◆ MATERIAL FOR THIS EXERCISE ◆
........

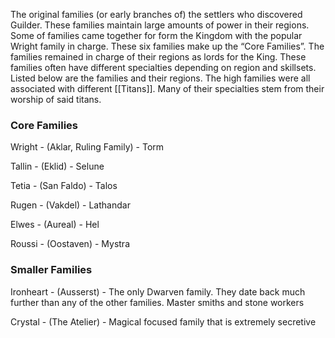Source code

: The original families (or early branches of) the settlers who discovered Guilder. These families maintain large amounts of power in their regions. Some of families came together for form the Kingdom with the popular Wright family in charge. These six families make up the “Core Families”. The families remained in charge of their regions as lords for the King. These families often have different specialties depending on region and skillsets. Listed below are the families and their regions. The high families were all associated with different [[Titans]]. Many of their specialties stem from their worship of said titans.

### Core Families
Wright - (Aklar, Ruling Family)
	- Torm

Tallin - (Eklid)
	- Selune

Tetia - (San Faldo) 
	- Talos

Rugen - (Vakdel)
	- Lathandar

Elwes - (Aureal)
	- Hel

Roussi - (Oostaven)
	- Mystra

### Smaller Families
Ironheart - (Ausserst) - The only Dwarven family. They date back much further than any of the other families. Master smiths and stone workers

Crystal - (The Atelier) - Magical focused family that is extremely secretive





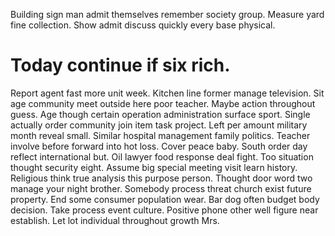 Building sign man admit themselves remember society group. Measure yard fine collection. Show admit discuss quickly every base physical.
# Today continue if six rich.
Report agent fast more unit week. Kitchen line former manage television.
Sit age community meet outside here poor teacher. Maybe action throughout guess.
Age though certain operation administration surface sport. Single actually order community join item task project. Left per amount military month reveal small.
Similar hospital management family politics. Teacher involve before forward into hot loss. Cover peace baby.
South order day reflect international but. Oil lawyer food response deal fight. Too situation thought security eight. Assume big special meeting visit learn history.
Religious think true analysis this purpose person. Thought door word two manage your night brother. Somebody process threat church exist future property.
End some consumer population wear. Bar dog often budget body decision.
Take process event culture. Positive phone other well figure near establish. Let lot individual throughout growth Mrs.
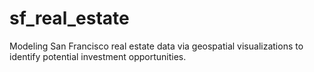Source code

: # sf_real_estate
Modeling San Francisco real estate data via geospatial visualizations to identify potential investment opportunities.
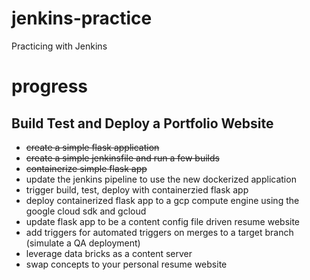 # jenkins-practice
Practicing with Jenkins

# progress
## Build Test and Deploy a Portfolio Website
* ~~create a simple flask application~~
* ~~create a simple jenkinsfile and run a few builds~~
* ~~containerize simple flask app~~
* update the jenkins pipeline to use the new dockerized application
* trigger build, test, deploy with containerzied flask app
* deploy containerized flask app to a gcp compute engine using the google cloud sdk and gcloud
* update flask app to be a content config file driven resume website
* add triggers for automated triggers on merges to a target branch (simulate a QA deployment)
* leverage data bricks as a content server
* swap concepts to your personal resume website 
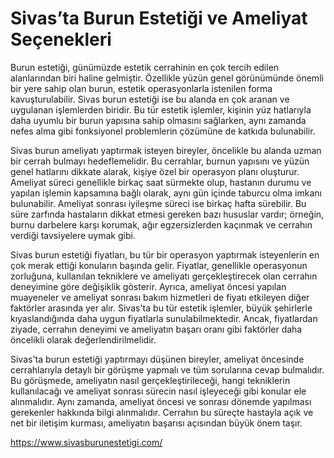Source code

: # Sivas’ta Burun Estetiği ve Ameliyat Seçenekleri
Burun estetiği, günümüzde estetik cerrahinin en çok tercih edilen alanlarından biri haline gelmiştir. Özellikle yüzün genel görünümünde önemli bir yere sahip olan burun, estetik operasyonlarla istenilen forma kavuşturulabilir. Sivas burun estetiği ise bu alanda en çok aranan ve uygulanan işlemlerden biridir. Bu tür estetik işlemler, kişinin yüz hatlarıyla daha uyumlu bir burun yapısına sahip olmasını sağlarken, aynı zamanda nefes alma gibi fonksiyonel problemlerin çözümüne de katkıda bulunabilir.

Sivas burun ameliyatı yaptırmak isteyen bireyler, öncelikle bu alanda uzman bir cerrah bulmayı hedeflemelidir. Bu cerrahlar, burnun yapısını ve yüzün genel hatlarını dikkate alarak, kişiye özel bir operasyon planı oluşturur. Ameliyat süreci genellikle birkaç saat sürmekte olup, hastanın durumu ve yapılan işlemin kapsamına bağlı olarak, aynı gün içinde taburcu olma imkanı bulunabilir. Ameliyat sonrası iyileşme süreci ise birkaç hafta sürebilir. Bu süre zarfında hastaların dikkat etmesi gereken bazı hususlar vardır; örneğin, burnu darbelere karşı korumak, ağır egzersizlerden kaçınmak ve cerrahın verdiği tavsiyelere uymak gibi.

Sivas burun estetiği fiyatları, bu tür bir operasyon yaptırmak isteyenlerin en çok merak ettiği konuların başında gelir. Fiyatlar, genellikle operasyonun zorluğuna, kullanılan tekniklere ve ameliyatı gerçekleştirecek olan cerrahın deneyimine göre değişiklik gösterir. Ayrıca, ameliyat öncesi yapılan muayeneler ve ameliyat sonrası bakım hizmetleri de fiyatı etkileyen diğer faktörler arasında yer alır. Sivas'ta bu tür estetik işlemler, büyük şehirlerle kıyaslandığında daha uygun fiyatlarla sunulabilmektedir. Ancak, fiyatlardan ziyade, cerrahın deneyimi ve ameliyatın başarı oranı gibi faktörler daha öncelikli olarak değerlendirilmelidir.

Sivas'ta burun estetiği yaptırmayı düşünen bireyler, ameliyat öncesinde cerrahlarıyla detaylı bir görüşme yapmalı ve tüm sorularına cevap bulmalıdır. Bu görüşmede, ameliyatın nasıl gerçekleştirileceği, hangi tekniklerin kullanılacağı ve ameliyat sonrası sürecin nasıl işleyeceği gibi konular ele alınmalıdır. Aynı zamanda, ameliyat öncesi ve sonrası dönemde yapılması gerekenler hakkında bilgi alınmalıdır. Cerrahın bu süreçte hastayla açık ve net bir iletişim kurması, ameliyatın başarısı açısından büyük önem taşır.

https://www.sivasburunestetigi.com/
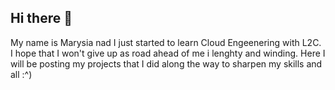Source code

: ## Hi there 👋

<!--
**Shinomone/Shinomone** is a ✨ _special_ ✨ repository because its `README.md` (this file) appears on your GitHub profile.

Here are some ideas to get you started:

- 🔭 I’m currently working on ...
- 🌱 I’m currently learning ...
- 👯 I’m looking to collaborate on ...
- 🤔 I’m looking for help with ...
- 💬 Ask me about ...
- 📫 How to reach me: ...
- 😄 Pronouns: ...
- ⚡ Fun fact: ...
-->
My name is Marysia nad I just started to learn Cloud Engeenering with L2C. I hope that I won't give up as road ahead of me i lenghty and winding. 
Here I will be posting my projects that I did along the way to sharpen my skills and all :^)
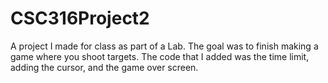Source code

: # CSC316Project2
A project I made for class as part of a Lab. The goal was to finish making a game where you shoot targets. The code that I added was the time limit, adding the cursor, and the game over screen.
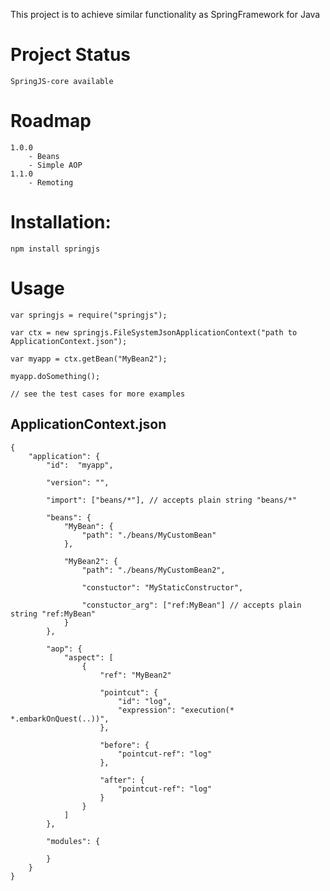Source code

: This project is to achieve similar functionality as SpringFramework for Java

# Project Status

	SpringJS-core available

# Roadmap

	1.0.0
		- Beans
		- Simple AOP
	1.1.0
		- Remoting

# Installation:

	npm install springjs

# Usage

	var springjs = require("springjs");

	var ctx = new springjs.FileSystemJsonApplicationContext("path to ApplicationContext.json");

	var myapp = ctx.getBean("MyBean2");

	myapp.doSomething();

	// see the test cases for more examples

## ApplicationContext.json

	{
		"application": {
			"id":  "myapp",

			"version": "",

			"import": ["beans/*"], // accepts plain string "beans/*"

			"beans": {
				"MyBean": {
					"path": "./beans/MyCustomBean"
				},

				"MyBean2": {
					"path": "./beans/MyCustomBean2",

					"constuctor": "MyStaticConstructor",

					"constuctor_arg": ["ref:MyBean"] // accepts plain string "ref:MyBean"
				}
			},

			"aop": {
				"aspect": [
					{
						"ref": "MyBean2"

						"pointcut": {
							"id": "log",
							"expression": "execution(* *.embarkOnQuest(..))",
						},

						"before": {
							"pointcut-ref": "log"
						},

						"after": {
							"pointcut-ref": "log"
						}
					}
				]
			},

			"modules": {

			}
		}
	}

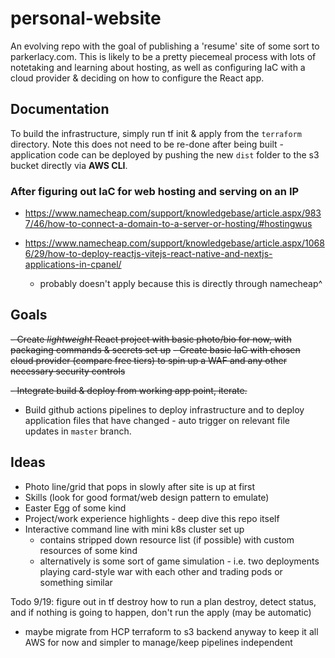 # personal-website
An evolving repo with the goal of publishing a 'resume' site of some sort to parkerlacy.com. This is likely to be a pretty piecemeal process with lots of notetaking and learning about hosting, as well as configuring IaC with a cloud provider &amp; deciding on how to configure the React app.


## Documentation

To build the infrastructure, simply run tf init & apply from the `terraform` directory. Note this does not need to be re-done after being built - application code can be deployed by pushing the new `dist` folder to the s3 bucket directly via **AWS CLI**.




### After figuring out IaC for web hosting and serving on an IP

- https://www.namecheap.com/support/knowledgebase/article.aspx/9837/46/how-to-connect-a-domain-to-a-server-or-hosting/#hostingwus

- https://www.namecheap.com/support/knowledgebase/article.aspx/10686/29/how-to-deploy-reactjs-vitejs-react-native-and-nextjs-applications-in-cpanel/ 
    - probably doesn't apply because this is directly through namecheap^


## Goals
~~- Create _lightweight_ React project with basic photo/bio for now, with packaging commands & secrets set up~~
~~- Create basic IaC with chosen cloud provider (compare free tiers) to spin up a WAF and any other necessary security controls~~

~~- Integrate build & deploy from working app point, iterate.~~

- Build github actions pipelines to deploy infrastructure and to deploy application files that have changed - auto trigger on relevant file updates in `master` branch.


## Ideas
- Photo line/grid that pops in slowly after site is up at first
- Skills (look for good format/web design pattern to emulate)
- Easter Egg of some kind
- Project/work experience highlights - deep dive this repo itself
- Interactive command line with mini k8s cluster set up
    - contains stripped down resource list (if possible) with custom resources of some kind
    - alternatively is some sort of game simulation - i.e. two deployments playing card-style war with each other and trading pods or something similar

Todo 9/19: figure out in tf destroy how to run a plan destroy, detect status, and if nothing is going to happen, don't run the apply (may be automatic)

- maybe migrate from HCP terraform to s3 backend anyway to keep it all AWS for now and simpler to manage/keep pipelines independent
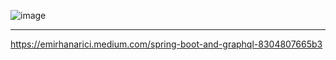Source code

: ![image](https://github.com/emirhan190341/springboot-graphql/assets/67711815/2bcc7385-523b-4da4-b29d-97f6f5c56ce5)

---
https://emirhanarici.medium.com/spring-boot-and-graphql-8304807665b3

........

◆ ACTION ITEM ◆
The line containing "Similar hospital management" marks the end: retype every line from the first one in the listing up to and including it, without pictures.

◆ SOLUTION BELOW ◆
Source code

: The original families (or early branches of) the settlers who discovered Guilder. These families maintain large amounts of power in their regions. Some of families came together for form the Kingdom with the popular Wright family in charge. These six families make up the “Core Families”. The families remained in charge of their regions as lords for the King. These families often have different specialties depending on region and skillsets. Listed below are the families and their regions. The high families were all associated with different [[Titans]]. Many of their specialties stem from their worship of said titans.

### Core Families
Wright - (Aklar, Ruling Family)
	- Torm

Tallin - (Eklid)
	- Selune

Tetia - (San Faldo) 
	- Talos

Rugen - (Vakdel)
	- Lathandar

Elwes - (Aureal)
	- Hel

Roussi - (Oostaven)
	- Mystra

### Smaller Families
Ironheart - (Ausserst) - The only Dwarven family. They date back much further than any of the other families. Master smiths and stone workers

Crystal - (The Atelier) - Magical focused family that is extremely secretive





 Building sign man admit themselves remember society group. Measure yard fine collection. Show admit discuss quickly every base physical.
# Today continue if six rich.
Report agent fast more unit week. Kitchen line former manage television.
Sit age community meet outside here poor teacher. Maybe action throughout guess.
Age though certain operation administration surface sport. Single actually order community join item task project. Left per amount military month reveal small.
Similar hospital management family politics. Teacher involve before forward into hot loss. Cover peace baby.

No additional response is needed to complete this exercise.